* _Work to complete_:
Go through the records and count the lines where the string "discussion" occurs. Reply with the number only.

* _The records_:

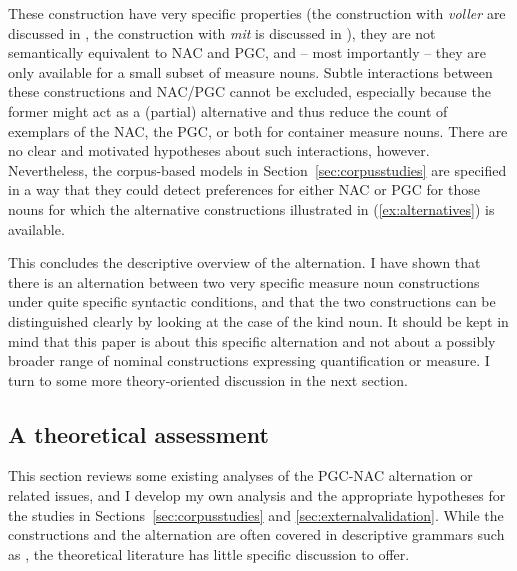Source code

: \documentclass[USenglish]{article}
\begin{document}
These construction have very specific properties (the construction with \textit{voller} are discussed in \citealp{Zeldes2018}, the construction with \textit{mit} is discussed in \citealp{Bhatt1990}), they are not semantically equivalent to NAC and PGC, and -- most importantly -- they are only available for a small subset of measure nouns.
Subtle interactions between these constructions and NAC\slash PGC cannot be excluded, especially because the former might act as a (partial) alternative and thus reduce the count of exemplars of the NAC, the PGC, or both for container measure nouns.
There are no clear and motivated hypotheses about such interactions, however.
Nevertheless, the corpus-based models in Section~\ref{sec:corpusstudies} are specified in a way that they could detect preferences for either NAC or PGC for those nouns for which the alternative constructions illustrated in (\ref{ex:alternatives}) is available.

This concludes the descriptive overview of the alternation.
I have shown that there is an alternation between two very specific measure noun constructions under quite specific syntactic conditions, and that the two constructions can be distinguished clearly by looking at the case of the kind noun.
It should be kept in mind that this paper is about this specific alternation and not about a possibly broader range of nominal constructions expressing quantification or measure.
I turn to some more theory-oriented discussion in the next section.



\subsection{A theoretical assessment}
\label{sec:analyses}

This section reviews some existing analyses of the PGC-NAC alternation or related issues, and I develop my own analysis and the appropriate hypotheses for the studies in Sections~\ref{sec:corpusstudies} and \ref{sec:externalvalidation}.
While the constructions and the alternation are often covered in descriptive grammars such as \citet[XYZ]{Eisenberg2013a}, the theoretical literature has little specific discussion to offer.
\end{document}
* * *
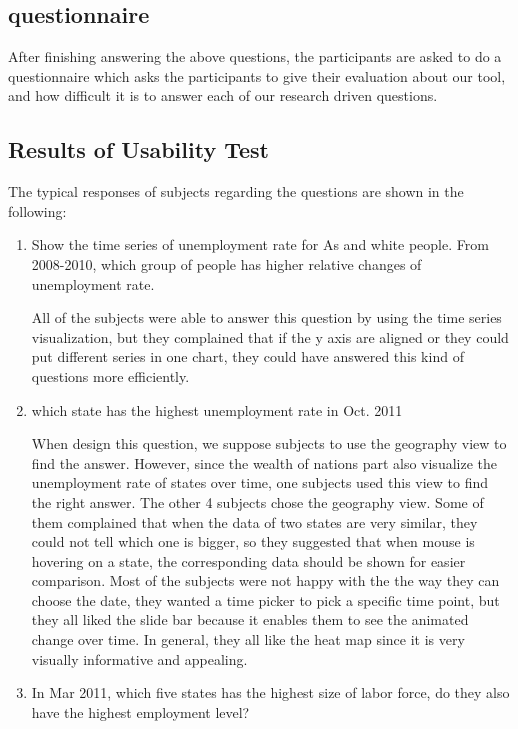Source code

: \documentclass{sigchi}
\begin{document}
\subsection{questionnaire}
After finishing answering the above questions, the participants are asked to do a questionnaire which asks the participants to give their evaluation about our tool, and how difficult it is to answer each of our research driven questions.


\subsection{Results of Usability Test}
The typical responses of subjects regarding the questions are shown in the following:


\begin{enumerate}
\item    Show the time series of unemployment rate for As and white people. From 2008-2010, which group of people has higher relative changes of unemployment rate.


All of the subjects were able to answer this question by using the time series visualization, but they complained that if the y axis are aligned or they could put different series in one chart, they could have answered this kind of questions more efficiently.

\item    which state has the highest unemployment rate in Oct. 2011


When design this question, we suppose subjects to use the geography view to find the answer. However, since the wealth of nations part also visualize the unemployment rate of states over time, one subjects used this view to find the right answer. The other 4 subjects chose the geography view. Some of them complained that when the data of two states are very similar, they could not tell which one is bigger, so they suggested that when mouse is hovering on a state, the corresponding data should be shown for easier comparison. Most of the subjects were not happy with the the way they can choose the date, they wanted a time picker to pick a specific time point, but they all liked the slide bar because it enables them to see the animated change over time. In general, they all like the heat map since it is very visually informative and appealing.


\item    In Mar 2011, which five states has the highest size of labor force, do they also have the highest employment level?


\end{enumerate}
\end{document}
--
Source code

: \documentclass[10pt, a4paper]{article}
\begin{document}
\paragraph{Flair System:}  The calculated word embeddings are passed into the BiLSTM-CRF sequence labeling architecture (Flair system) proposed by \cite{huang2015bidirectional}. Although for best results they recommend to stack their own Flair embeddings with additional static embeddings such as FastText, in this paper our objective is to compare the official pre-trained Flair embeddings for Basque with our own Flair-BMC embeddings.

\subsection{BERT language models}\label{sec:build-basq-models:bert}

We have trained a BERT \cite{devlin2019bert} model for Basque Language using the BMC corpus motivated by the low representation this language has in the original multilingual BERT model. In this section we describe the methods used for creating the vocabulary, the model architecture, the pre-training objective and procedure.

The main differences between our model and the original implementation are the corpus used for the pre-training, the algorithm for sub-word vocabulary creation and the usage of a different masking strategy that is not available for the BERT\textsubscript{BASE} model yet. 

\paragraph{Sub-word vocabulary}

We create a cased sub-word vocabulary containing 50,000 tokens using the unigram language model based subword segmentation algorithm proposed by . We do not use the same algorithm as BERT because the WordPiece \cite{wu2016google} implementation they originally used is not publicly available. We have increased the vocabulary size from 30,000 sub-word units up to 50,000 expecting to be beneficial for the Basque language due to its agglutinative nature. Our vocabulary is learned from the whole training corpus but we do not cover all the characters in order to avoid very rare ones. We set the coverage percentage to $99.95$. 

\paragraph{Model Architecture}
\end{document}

* _Solution for this task_:
2